このノンフィクションは、2000年代末から2010年代初めにかけて起きた世界的景気後退により、季節労働者として旅をしながら暮らすようになった人たちの実像を描いている。この著作に感銘を受けたマクドーマンドが、出版直後に映画化権を獲得、彼女としては、自分の全存在を賭しても実現したかった作品なのだ。
「スリー・ビルボード」(マーティン・マクドナー監督、2017年)で2度目のアカデミー賞主演女優賞に輝いたマクドーマンドが、映画化のために監督として白羽の矢を立てたのが、新進気鋭の女性監督、クロエ・ジャオだった。

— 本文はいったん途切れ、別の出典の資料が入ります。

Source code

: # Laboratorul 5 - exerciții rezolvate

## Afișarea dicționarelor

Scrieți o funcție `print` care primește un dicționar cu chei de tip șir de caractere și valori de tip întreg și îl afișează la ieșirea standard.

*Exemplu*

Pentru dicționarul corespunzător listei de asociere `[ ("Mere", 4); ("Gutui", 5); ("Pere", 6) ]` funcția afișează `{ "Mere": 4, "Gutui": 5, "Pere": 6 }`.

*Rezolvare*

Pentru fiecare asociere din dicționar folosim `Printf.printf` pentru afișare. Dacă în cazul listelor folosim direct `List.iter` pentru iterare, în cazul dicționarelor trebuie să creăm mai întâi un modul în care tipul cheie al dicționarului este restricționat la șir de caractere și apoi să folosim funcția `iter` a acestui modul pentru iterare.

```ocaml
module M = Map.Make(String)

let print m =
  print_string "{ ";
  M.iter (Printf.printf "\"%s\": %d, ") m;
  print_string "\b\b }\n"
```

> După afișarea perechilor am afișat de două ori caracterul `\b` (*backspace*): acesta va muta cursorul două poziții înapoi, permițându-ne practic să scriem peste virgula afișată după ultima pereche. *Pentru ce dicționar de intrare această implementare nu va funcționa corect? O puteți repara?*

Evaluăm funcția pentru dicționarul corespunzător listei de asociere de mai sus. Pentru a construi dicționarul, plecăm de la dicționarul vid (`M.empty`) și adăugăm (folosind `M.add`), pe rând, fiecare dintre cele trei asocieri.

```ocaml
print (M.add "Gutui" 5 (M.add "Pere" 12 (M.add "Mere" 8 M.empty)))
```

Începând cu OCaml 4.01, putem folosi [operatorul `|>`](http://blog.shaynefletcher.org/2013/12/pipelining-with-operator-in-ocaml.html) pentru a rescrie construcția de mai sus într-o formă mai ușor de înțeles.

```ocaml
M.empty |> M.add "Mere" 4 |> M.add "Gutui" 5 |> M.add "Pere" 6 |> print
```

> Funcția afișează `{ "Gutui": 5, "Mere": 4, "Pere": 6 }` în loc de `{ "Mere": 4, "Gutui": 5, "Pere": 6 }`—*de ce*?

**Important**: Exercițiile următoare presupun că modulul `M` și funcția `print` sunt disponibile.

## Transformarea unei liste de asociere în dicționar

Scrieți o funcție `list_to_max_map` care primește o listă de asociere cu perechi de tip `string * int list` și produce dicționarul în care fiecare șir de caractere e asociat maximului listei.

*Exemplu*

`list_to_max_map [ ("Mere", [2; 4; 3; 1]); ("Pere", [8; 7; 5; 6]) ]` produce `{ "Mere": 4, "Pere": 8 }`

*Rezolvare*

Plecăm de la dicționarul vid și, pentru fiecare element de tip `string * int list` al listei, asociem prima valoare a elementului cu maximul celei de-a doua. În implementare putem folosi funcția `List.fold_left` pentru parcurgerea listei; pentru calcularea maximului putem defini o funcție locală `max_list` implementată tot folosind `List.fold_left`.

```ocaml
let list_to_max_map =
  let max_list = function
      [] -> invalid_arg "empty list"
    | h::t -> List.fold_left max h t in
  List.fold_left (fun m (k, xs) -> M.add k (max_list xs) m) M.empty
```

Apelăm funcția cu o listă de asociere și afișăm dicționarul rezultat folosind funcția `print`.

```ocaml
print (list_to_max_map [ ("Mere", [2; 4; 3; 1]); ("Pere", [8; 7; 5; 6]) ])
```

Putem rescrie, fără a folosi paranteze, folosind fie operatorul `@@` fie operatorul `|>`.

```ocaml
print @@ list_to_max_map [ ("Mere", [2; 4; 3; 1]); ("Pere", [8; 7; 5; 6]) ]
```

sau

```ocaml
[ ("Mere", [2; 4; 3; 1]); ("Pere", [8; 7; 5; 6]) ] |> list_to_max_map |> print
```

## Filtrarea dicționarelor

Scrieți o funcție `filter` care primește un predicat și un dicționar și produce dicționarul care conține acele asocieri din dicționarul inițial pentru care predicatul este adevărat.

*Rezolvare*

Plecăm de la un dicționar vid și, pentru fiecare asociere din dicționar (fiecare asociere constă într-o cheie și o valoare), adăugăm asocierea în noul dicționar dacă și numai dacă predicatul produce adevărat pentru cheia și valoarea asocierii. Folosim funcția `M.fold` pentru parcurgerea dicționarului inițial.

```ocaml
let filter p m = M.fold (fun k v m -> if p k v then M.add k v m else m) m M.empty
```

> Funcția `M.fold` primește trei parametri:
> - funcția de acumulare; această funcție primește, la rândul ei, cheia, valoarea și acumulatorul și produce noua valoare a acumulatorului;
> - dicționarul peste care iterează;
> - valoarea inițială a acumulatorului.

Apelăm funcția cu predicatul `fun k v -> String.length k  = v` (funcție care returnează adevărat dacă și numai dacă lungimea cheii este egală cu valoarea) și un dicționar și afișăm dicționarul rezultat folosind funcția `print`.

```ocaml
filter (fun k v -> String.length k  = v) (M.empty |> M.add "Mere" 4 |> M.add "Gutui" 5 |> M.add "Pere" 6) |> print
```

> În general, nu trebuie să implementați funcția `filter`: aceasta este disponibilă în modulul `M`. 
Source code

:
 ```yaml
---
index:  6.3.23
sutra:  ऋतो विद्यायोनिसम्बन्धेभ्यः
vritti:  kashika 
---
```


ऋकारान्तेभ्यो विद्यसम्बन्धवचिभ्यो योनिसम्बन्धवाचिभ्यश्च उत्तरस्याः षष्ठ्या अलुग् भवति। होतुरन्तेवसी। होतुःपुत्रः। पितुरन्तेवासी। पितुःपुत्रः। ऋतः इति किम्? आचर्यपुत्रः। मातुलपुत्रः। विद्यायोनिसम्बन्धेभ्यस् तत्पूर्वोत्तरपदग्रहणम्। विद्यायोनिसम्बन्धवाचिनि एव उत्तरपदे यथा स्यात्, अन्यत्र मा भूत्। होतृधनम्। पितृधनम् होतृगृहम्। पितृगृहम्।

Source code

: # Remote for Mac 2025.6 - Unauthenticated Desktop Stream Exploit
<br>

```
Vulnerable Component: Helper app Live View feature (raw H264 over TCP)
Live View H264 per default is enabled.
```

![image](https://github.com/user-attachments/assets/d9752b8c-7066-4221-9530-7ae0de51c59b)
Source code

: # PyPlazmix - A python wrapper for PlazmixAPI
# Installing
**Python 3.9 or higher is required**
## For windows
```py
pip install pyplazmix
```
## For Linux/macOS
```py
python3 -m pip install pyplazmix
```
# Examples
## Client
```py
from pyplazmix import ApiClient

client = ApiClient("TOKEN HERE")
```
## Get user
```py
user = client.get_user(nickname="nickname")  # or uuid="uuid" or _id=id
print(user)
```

ジャオ監督の「ザ・ライダー」(2017年)をトロント映画祭で観た彼女は、作品に感銘を受け、彼女のドキュメンタリー的手法に注目すると、即座に「ノマドランド」の監督を依頼する。
クロエ・ジャオ監督は、1982年、中国・北京の生まれ。その後、イギリスで育ち、アメリカへと移住。ニューヨーク大学で映画制作を学び、長編2作目にあたる「ザ・ライダー」がカンヌ国際映画祭でプレミア上映される。ロデオで致命的な怪我を負ったカウボーイを描いたこの作品でも、ジャオ監督はロケ地に住む人間を俳優として起用している。